In many centers, transarterial chemotherapy (TACE) is the favored locoregional therapy (LRT) for treating unresectable HCC. However, trends within the United Network for Organ Sharing (UNOS) have demonstrated rising usage of other LRTs such as transarterial radioembolization (TARE). Achieving complete pathologic response after transplant has been correlated with lower recurrence rates and longer overall survival {1}. Our goal was to compare the histopathologic outcomes of different LRTs.
Materials and Methods:
Lesions treated with locoregional therapies and transplanted between 2014 and 2022 were retrospectively reviewed. Transarterial therapies before 2014 were excluded due to the infrequent use of cone-beam computed tomography. Patients with more than four lesions treated were also excluded.

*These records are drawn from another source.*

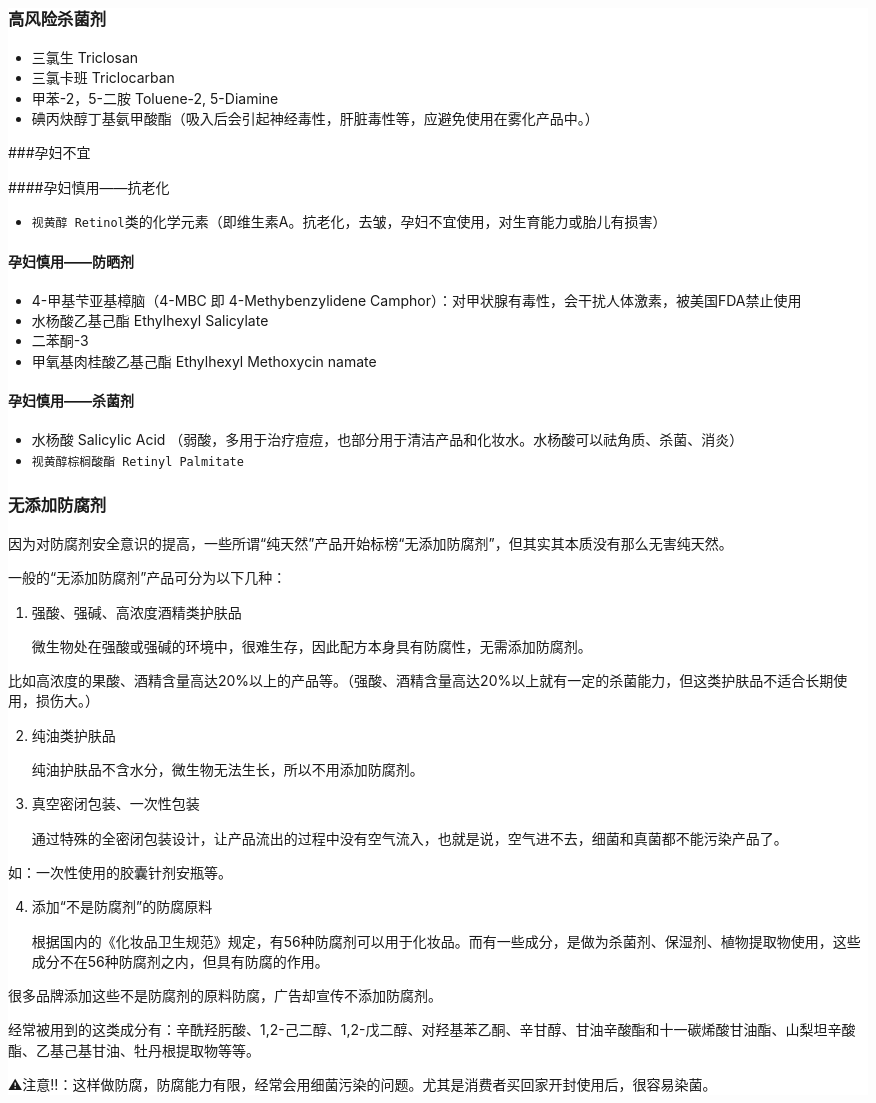 ### 高风险杀菌剂

- 三氯生 Triclosan
- 三氯卡班 Triclocarban
- 甲苯-2，5-二胺 Toluene-2, 5-Diamine
- 碘丙炔醇丁基氨甲酸酯（吸入后会引起神经毒性，肝脏毒性等，应避免使用在雾化产品中。）

###孕妇不宜

####孕妇慎用——抗老化

- `视黄醇 Retinol`类的化学元素（即维生素A。抗老化，去皱，孕妇不宜使用，对生育能力或胎儿有损害）

  > 

#### 孕妇慎用——防晒剂

- 4-甲基芐亚基樟脑（4-MBC 即 4-Methybenzylidene Camphor）：对甲状腺有毒性，会干扰人体激素，被美国FDA禁止使用
- 水杨酸乙基己酯 Ethylhexyl Salicylate
- 二苯酮-3
- 甲氧基肉桂酸乙基己酯 Ethylhexyl Methoxycin namate

#### 孕妇慎用——杀菌剂

- 水杨酸 Salicylic Acid （弱酸，多用于治疗痘痘，也部分用于清洁产品和化妆水。水杨酸可以祛角质、杀菌、消炎）
- `视黄醇棕榈酸酯 Retinyl Palmitate`



### 无添加防腐剂

因为对防腐剂安全意识的提高，一些所谓“纯天然”产品开始标榜“无添加防腐剂”，但其实其本质没有那么无害纯天然。

一般的“无添加防腐剂”产品可分为以下几种：

1. 强酸、强碱、高浓度酒精类护肤品

   微生物处在强酸或强碱的环境中，很难生存，因此配方本身具有防腐性，无需添加防腐剂。

比如高浓度的果酸、酒精含量高达20%以上的产品等。（强酸、酒精含量高达20%以上就有一定的杀菌能力，但这类护肤品不适合长期使用，损伤大。）

2. 纯油类护肤品

   纯油护肤品不含水分，微生物无法生长，所以不用添加防腐剂。

3. 真空密闭包装、一次性包装

   通过特殊的全密闭包装设计，让产品流出的过程中没有空气流入，也就是说，空气进不去，细菌和真菌都不能污染产品了。

如：一次性使用的胶囊针剂安瓶等。

4. 添加“不是防腐剂”的防腐原料

   根据国内的《化妆品卫生规范》规定，有56种防腐剂可以用于化妆品。而有一些成分，是做为杀菌剂、保湿剂、植物提取物使用，这些成分不在56种防腐剂之内，但具有防腐的作用。

很多品牌添加这些不是防腐剂的原料防腐，广告却宣传不添加防腐剂。

经常被用到的这类成分有：辛酰羟肟酸、1,2-己二醇、1,2-戊二醇、对羟基苯乙酮、辛甘醇、甘油辛酸酯和十一碳烯酸甘油酯、山梨坦辛酸酯、乙基己基甘油、牡丹根提取物等等。

⚠️注意‼️：这样做防腐，防腐能力有限，经常会用细菌污染的问题。尤其是消费者买回家开封使用后，很容易染菌。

Pre-procedural data and procedural details including demographic information, etiology of disease, Child-Pugh (CP), BCLC score, and lesion and treatment characteristics were recorded. Lesions were stratified by last treatment modality. Histopathologic evaluation of the explanted liver and post transplant outcomes such as recurrence and mortality were assessed within two years. Propensity scoring was conducted with a 1-to-1 nearest neighbor algorithm to account for differences in age, gender, liver disease etiology, CP score, BCLC stage, lesion size, AFP, and injection location.
Results:
339 lesions in 215 patients were included. 142 (43.1%) lesions required more than one intervention with a mean reintervention rate for TACE of 1.84+/-0.99, TARE 1.28+/-0.60, TACE plus ablation 1.12+/-0.39, and ablation of 1.65+/-0.80. The last treatment for a given lesion was TACE for 97 lesions (28.6%), TARE for 157 lesions (46.3%), TACE plus ablation for 42 lesions (12.4%), and ablation for 43 lesions (12.6%). Propensity-matched analysis comparing TARE to TACE demonstrated statistically significant higher complete radiologic response rates (89.7% vs. 73.4%; p=0.0055), CPN (68.0% vs. 34.0%;p < 0.00001) and necrosis >90% (75.3% vs. 49.0%;p < 0.0001). Rates of CPN were similar between matched TARE and ablation groups. Overall survival and recurrence rates after two years were not significantly different between groups.
Conclusion:
The propensity-matched analysis demonstrated significantly higher rates of CPN and complete radiologic response in lesions treated with TARE compared to TACE.